When we decided to call our daughter Clio, we forever closed the door on another favorite name – Theodore, nickname Theo.
Or did we?
For every family that decides Maya and Milo are too similar, another embraces the sound-alike names. Or insists that Alicia and Alina are totally different names. Perhaps it never even occurs to them that Joanna and Jackson are both related to John. Or maybe the first time you think of the famous actress is when you introduce your daughter Grace, little sister to Kelly and others ask if you’re a fan.

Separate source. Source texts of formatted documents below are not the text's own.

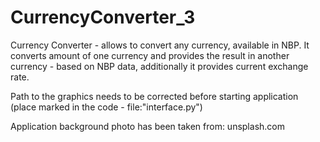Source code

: # CurrencyConverter_3
Currency Converter - allows to convert any currency, available in NBP.
It converts amount of one currency and provides the result in another currency - based on NBP data,
additionally it provides current exchange rate.

Path to the graphics needs to be corrected before starting application (place marked in the code - file:"interface.py")

Application background photo has been taken from: unsplash.com
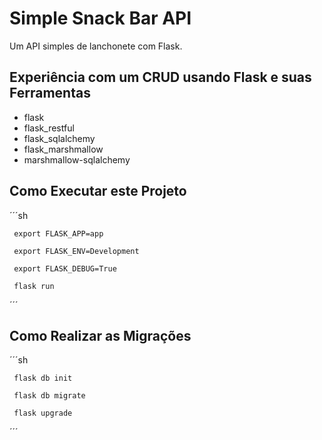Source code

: # Simple Snack Bar API
Um API simples de lanchonete com Flask.

## Experiência com um CRUD usando Flask e suas Ferramentas
- flask
- flask_restful
- flask_sqlalchemy
- flask_marshmallow
- marshmallow-sqlalchemy

## Como Executar este Projeto
´´´sh

	 export FLASK_APP=app

	 export FLASK_ENV=Development

	 export FLASK_DEBUG=True

	 flask run
´´´

## Como Realizar as Migrações
´´´sh

	 flask db init

	 flask db migrate

	 flask upgrade
´´´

Siblings’ names will be said together countless times. The names we like often have much in common. So how can you tell if your choices make for a compatible sibset, or if they’re much too close? Here are ten factors to consider.
Trouble comes when your family of two ends up a family of four or five or more. Your first two are the nicely paired Hazel and Ivy, but after using Olive and Jade, your choices for #5 narrow to Loden, Fern and Moss.
9. The names share the same origins. Name aficionados know that Jacob and James are related. I’ve groused that naming your twin daughters Isabella and Elizabeth is like naming them Mary Anne and Marianne. Except that it’s not really so.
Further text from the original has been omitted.